Key stakeholders can either have a positive or negative effect towards a business, or who are important to an organisation. Examples of key stakeholders may be funders, government, head of businesses and other community figures.
Customers: The customers are external stakeholders and they want the most they can get out of the business (in this case - school they have chosen to go to). As a business the customers want to see improvements in the organisation; for example improvements in the prices of products (better value for money). The brands of products are often important to customers too, therefore seeing good brands are also essential.

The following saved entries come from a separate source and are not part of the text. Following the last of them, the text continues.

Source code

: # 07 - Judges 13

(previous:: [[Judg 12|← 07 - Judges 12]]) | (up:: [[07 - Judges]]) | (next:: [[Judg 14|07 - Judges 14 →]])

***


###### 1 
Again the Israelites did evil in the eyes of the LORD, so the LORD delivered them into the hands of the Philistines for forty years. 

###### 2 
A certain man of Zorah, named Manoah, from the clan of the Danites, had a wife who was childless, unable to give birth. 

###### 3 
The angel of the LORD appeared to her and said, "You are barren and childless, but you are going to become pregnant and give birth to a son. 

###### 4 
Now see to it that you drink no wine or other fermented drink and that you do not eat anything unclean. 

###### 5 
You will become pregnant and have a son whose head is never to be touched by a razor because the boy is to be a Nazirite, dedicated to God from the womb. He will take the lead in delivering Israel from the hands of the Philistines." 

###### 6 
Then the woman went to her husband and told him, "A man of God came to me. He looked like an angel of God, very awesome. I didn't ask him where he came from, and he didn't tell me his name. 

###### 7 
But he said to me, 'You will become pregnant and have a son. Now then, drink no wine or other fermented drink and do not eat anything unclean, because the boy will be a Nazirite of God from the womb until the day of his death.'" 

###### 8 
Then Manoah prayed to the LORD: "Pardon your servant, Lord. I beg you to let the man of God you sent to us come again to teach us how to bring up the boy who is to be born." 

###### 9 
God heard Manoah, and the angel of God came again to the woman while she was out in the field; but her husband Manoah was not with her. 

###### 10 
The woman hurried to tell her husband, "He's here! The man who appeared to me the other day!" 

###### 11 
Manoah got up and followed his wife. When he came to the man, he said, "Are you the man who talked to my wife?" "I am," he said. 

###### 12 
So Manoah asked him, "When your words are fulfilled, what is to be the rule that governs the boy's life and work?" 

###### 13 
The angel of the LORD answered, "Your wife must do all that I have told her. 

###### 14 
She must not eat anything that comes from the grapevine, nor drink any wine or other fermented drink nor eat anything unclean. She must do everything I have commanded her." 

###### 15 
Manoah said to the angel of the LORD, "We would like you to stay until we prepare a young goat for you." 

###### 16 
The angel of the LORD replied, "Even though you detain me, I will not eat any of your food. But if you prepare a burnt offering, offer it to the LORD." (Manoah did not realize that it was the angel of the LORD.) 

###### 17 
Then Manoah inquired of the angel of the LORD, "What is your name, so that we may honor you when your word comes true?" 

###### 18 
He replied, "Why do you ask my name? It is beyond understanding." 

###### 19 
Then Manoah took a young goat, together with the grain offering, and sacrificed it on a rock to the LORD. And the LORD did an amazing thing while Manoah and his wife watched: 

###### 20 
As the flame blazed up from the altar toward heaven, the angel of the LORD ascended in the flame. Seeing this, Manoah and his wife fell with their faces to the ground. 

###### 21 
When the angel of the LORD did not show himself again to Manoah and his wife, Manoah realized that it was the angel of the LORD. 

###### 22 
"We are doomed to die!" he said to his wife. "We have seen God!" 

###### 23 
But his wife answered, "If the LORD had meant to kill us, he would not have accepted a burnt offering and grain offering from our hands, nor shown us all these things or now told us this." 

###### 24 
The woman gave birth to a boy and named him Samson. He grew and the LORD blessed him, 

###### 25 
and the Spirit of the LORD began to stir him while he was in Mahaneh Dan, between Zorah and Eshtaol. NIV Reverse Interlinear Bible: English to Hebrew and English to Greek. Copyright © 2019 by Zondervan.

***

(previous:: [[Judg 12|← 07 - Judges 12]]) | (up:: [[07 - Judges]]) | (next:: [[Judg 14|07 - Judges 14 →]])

Suppliers: Suppliers are also external stakeholders. They don’t want to be supplying to someone who gives wrong orders all the time or an organisation that does not give the right payments at the right time; they should be able to pay debts within the time given. Therefore a bond needs to be earned between the business and suppliers for them to trust each other. If there is more trust then the suppliers can feel valued by the company.
Community: The community is also external. It is important that the business is what the people in the local community want. This is because the organisation can make a big impact on the community. The community want more good factors than bad – they wouldn’t want the organisation to give the community a bad reputation. Community leaders represent important interest groups as dangerous businesses would be unwanted by the community.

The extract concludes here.